GIVEN DATA ->
=-=-=
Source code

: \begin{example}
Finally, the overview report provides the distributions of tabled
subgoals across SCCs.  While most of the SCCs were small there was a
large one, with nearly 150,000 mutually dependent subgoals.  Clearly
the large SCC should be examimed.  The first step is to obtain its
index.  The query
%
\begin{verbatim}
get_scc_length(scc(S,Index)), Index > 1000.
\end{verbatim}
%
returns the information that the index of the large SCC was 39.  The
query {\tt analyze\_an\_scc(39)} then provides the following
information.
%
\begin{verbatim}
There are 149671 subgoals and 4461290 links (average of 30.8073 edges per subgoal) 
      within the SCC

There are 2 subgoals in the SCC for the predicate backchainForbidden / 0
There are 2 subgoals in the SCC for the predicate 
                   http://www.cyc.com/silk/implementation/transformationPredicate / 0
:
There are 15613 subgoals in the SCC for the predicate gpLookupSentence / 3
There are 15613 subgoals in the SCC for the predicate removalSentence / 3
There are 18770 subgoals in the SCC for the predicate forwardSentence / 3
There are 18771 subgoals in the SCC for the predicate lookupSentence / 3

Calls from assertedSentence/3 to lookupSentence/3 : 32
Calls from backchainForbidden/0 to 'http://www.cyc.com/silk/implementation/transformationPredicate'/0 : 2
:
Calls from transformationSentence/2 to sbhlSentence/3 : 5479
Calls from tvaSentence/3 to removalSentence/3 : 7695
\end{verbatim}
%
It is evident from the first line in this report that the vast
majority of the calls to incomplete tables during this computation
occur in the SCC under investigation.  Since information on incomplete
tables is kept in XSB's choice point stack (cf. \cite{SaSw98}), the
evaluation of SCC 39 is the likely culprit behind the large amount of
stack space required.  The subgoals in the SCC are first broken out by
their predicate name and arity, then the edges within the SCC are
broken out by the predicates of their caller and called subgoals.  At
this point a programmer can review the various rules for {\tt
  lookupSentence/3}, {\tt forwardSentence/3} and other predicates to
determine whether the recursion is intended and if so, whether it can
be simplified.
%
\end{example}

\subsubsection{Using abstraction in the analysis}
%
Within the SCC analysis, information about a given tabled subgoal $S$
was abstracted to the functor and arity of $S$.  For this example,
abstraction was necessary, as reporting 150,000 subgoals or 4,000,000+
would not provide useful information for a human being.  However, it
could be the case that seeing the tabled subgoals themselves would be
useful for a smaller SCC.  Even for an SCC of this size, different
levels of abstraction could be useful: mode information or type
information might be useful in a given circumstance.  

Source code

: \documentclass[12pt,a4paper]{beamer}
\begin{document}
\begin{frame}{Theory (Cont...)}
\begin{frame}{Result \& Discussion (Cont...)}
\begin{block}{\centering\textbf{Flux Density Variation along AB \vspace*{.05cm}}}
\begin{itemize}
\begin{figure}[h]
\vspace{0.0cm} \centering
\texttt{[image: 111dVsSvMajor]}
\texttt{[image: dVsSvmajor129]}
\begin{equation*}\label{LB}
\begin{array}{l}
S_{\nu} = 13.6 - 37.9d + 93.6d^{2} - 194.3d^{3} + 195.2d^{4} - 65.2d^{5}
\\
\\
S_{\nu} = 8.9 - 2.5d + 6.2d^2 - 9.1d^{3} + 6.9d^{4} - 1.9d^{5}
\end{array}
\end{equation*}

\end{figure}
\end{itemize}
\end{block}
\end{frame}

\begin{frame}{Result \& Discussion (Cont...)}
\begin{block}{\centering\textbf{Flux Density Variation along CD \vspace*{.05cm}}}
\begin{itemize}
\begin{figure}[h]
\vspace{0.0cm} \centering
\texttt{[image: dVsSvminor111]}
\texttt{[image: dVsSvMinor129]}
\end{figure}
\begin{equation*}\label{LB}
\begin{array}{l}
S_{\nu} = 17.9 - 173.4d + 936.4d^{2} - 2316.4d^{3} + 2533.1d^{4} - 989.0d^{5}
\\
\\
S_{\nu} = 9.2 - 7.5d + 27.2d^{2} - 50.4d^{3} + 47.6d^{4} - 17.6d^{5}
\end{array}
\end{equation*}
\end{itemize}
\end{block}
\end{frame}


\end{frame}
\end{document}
=-=-=
WHAT IS NEEDED ->
Please transcribe only the lines in the records above running from the line that has "Calls from tvaSentence/3" through the line that has "stack space required.", both included, exactly as they appear.

ANSWER SPACE ->
Calls from tvaSentence/3 to removalSentence/3 : 7695
\end{verbatim}
%
It is evident from the first line in this report that the vast
majority of the calls to incomplete tables during this computation
occur in the SCC under investigation.  Since information on incomplete
tables is kept in XSB's choice point stack (cf. \cite{SaSw98}), the
evaluation of SCC 39 is the likely culprit behind the large amount of
stack space required.  The subgoals in the SCC are first broken out by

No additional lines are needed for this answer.